Problem statement —
Output each record in full, exactly as it stands.

Dataset items:
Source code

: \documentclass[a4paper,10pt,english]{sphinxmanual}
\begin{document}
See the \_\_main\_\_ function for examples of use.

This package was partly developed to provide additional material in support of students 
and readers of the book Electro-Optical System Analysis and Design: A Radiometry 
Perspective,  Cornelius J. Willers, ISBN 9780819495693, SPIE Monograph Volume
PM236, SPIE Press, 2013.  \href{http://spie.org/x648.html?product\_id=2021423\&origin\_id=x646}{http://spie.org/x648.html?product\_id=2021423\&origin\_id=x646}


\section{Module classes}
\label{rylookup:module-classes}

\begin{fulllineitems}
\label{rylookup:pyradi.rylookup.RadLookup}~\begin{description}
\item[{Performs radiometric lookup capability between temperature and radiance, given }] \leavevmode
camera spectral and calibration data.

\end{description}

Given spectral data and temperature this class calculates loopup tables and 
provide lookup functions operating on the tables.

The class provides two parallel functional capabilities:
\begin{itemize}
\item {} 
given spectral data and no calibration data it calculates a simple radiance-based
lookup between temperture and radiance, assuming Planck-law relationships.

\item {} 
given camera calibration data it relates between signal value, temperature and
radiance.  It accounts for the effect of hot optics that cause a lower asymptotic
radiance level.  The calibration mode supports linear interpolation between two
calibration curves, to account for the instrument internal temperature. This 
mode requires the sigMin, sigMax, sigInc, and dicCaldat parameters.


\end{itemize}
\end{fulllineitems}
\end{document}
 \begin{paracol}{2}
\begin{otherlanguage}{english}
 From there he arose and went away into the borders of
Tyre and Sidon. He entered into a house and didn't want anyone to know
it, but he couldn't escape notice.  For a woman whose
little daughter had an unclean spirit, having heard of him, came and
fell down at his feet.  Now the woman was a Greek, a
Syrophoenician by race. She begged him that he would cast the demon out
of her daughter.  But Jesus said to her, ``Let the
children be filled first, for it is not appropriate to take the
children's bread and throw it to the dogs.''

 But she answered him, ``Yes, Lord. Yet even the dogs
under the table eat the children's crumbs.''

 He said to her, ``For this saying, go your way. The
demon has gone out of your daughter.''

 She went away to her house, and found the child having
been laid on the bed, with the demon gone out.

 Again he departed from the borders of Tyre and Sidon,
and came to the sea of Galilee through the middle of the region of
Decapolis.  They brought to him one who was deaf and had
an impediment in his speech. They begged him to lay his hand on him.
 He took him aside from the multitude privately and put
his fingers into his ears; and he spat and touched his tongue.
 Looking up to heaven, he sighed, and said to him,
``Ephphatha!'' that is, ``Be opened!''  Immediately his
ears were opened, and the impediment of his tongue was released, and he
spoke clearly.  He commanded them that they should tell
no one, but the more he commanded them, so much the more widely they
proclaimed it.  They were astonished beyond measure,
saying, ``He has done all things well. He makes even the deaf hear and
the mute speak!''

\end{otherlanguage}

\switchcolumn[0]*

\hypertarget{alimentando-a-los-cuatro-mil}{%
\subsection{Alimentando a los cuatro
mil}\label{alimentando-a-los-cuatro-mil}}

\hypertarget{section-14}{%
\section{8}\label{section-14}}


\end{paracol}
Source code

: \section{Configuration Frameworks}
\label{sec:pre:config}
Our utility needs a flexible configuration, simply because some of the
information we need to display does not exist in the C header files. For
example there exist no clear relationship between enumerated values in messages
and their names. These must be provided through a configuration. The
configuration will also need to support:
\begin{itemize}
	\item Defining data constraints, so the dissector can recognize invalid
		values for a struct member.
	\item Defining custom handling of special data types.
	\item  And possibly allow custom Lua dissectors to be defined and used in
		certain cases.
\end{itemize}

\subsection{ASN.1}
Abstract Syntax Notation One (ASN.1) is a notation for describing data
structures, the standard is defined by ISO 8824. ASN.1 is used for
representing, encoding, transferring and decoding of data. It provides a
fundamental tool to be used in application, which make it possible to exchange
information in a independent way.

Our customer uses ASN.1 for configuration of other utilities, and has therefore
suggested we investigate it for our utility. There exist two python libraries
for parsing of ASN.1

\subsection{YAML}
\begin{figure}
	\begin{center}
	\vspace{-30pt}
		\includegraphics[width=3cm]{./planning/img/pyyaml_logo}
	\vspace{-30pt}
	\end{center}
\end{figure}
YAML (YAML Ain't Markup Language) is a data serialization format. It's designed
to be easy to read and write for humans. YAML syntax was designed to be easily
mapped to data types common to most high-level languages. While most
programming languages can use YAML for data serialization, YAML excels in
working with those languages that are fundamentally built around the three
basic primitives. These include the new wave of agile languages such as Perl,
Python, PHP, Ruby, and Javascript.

Response area —
Source code

: \documentclass[a4paper,10pt,english]{sphinxmanual}
\begin{document}
See the \_\_main\_\_ function for examples of use.

This package was partly developed to provide additional material in support of students 
and readers of the book Electro-Optical System Analysis and Design: A Radiometry 
Perspective,  Cornelius J. Willers, ISBN 9780819495693, SPIE Monograph Volume
PM236, SPIE Press, 2013.  \href{http://spie.org/x648.html?product\_id=2021423\&origin\_id=x646}{http://spie.org/x648.html?product\_id=2021423\&origin\_id=x646}


\section{Module classes}
\label{rylookup:module-classes}

\begin{fulllineitems}
\label{rylookup:pyradi.rylookup.RadLookup}~\begin{description}
\item[{Performs radiometric lookup capability between temperature and radiance, given }] \leavevmode
camera spectral and calibration data.

\end{description}

Given spectral data and temperature this class calculates loopup tables and 
provide lookup functions operating on the tables.

The class provides two parallel functional capabilities:
\begin{itemize}
\item {} 
given spectral data and no calibration data it calculates a simple radiance-based
lookup between temperture and radiance, assuming Planck-law relationships.

\item {} 
given camera calibration data it relates between signal value, temperature and
radiance.  It accounts for the effect of hot optics that cause a lower asymptotic
radiance level.  The calibration mode supports linear interpolation between two
calibration curves, to account for the instrument internal temperature. This 
mode requires the sigMin, sigMax, sigInc, and dicCaldat parameters.


\end{itemize}
\end{fulllineitems}
\end{document}
 \begin{paracol}{2}
\begin{otherlanguage}{english}
 From there he arose and went away into the borders of
Tyre and Sidon. He entered into a house and didn't want anyone to know
it, but he couldn't escape notice.  For a woman whose
little daughter had an unclean spirit, having heard of him, came and
fell down at his feet.  Now the woman was a Greek, a
Syrophoenician by race. She begged him that he would cast the demon out
of her daughter.  But Jesus said to her, ``Let the
children be filled first, for it is not appropriate to take the
children's bread and throw it to the dogs.''

 But she answered him, ``Yes, Lord. Yet even the dogs
under the table eat the children's crumbs.''

 He said to her, ``For this saying, go your way. The
demon has gone out of your daughter.''

 She went away to her house, and found the child having
been laid on the bed, with the demon gone out.

 Again he departed from the borders of Tyre and Sidon,
and came to the sea of Galilee through the middle of the region of
Decapolis.  They brought to him one who was deaf and had
an impediment in his speech. They begged him to lay his hand on him.
 He took him aside from the multitude privately and put
his fingers into his ears; and he spat and touched his tongue.
 Looking up to heaven, he sighed, and said to him,
``Ephphatha!'' that is, ``Be opened!''  Immediately his
ears were opened, and the impediment of his tongue was released, and he
spoke clearly.  He commanded them that they should tell
no one, but the more he commanded them, so much the more widely they
proclaimed it.  They were astonished beyond measure,
saying, ``He has done all things well. He makes even the deaf hear and
the mute speak!''

\end{otherlanguage}

\switchcolumn[0]*

\hypertarget{alimentando-a-los-cuatro-mil}{%
\subsection{Alimentando a los cuatro
mil}\label{alimentando-a-los-cuatro-mil}}

\hypertarget{section-14}{%
\section{8}\label{section-14}}


\end{paracol}
Source code

: \section{Configuration Frameworks}
\label{sec:pre:config}
Our utility needs a flexible configuration, simply because some of the
information we need to display does not exist in the C header files. For
example there exist no clear relationship between enumerated values in messages
and their names. These must be provided through a configuration. The
configuration will also need to support:
\begin{itemize}
	\item Defining data constraints, so the dissector can recognize invalid
		values for a struct member.
	\item Defining custom handling of special data types.
	\item  And possibly allow custom Lua dissectors to be defined and used in
		certain cases.
\end{itemize}

\subsection{ASN.1}
Abstract Syntax Notation One (ASN.1) is a notation for describing data
structures, the standard is defined by ISO 8824. ASN.1 is used for
representing, encoding, transferring and decoding of data. It provides a
fundamental tool to be used in application, which make it possible to exchange
information in a independent way.

Our customer uses ASN.1 for configuration of other utilities, and has therefore
suggested we investigate it for our utility. There exist two python libraries
for parsing of ASN.1

\subsection{YAML}
\begin{figure}
	\begin{center}
	\vspace{-30pt}
		\includegraphics[width=3cm]{./planning/img/pyyaml_logo}
	\vspace{-30pt}
	\end{center}
\end{figure}
YAML (YAML Ain't Markup Language) is a data serialization format. It's designed
to be easy to read and write for humans. YAML syntax was designed to be easily
mapped to data types common to most high-level languages. While most
programming languages can use YAML for data serialization, YAML excels in
working with those languages that are fundamentally built around the three
basic primitives. These include the new wave of agile languages such as Perl,
Python, PHP, Ruby, and Javascript.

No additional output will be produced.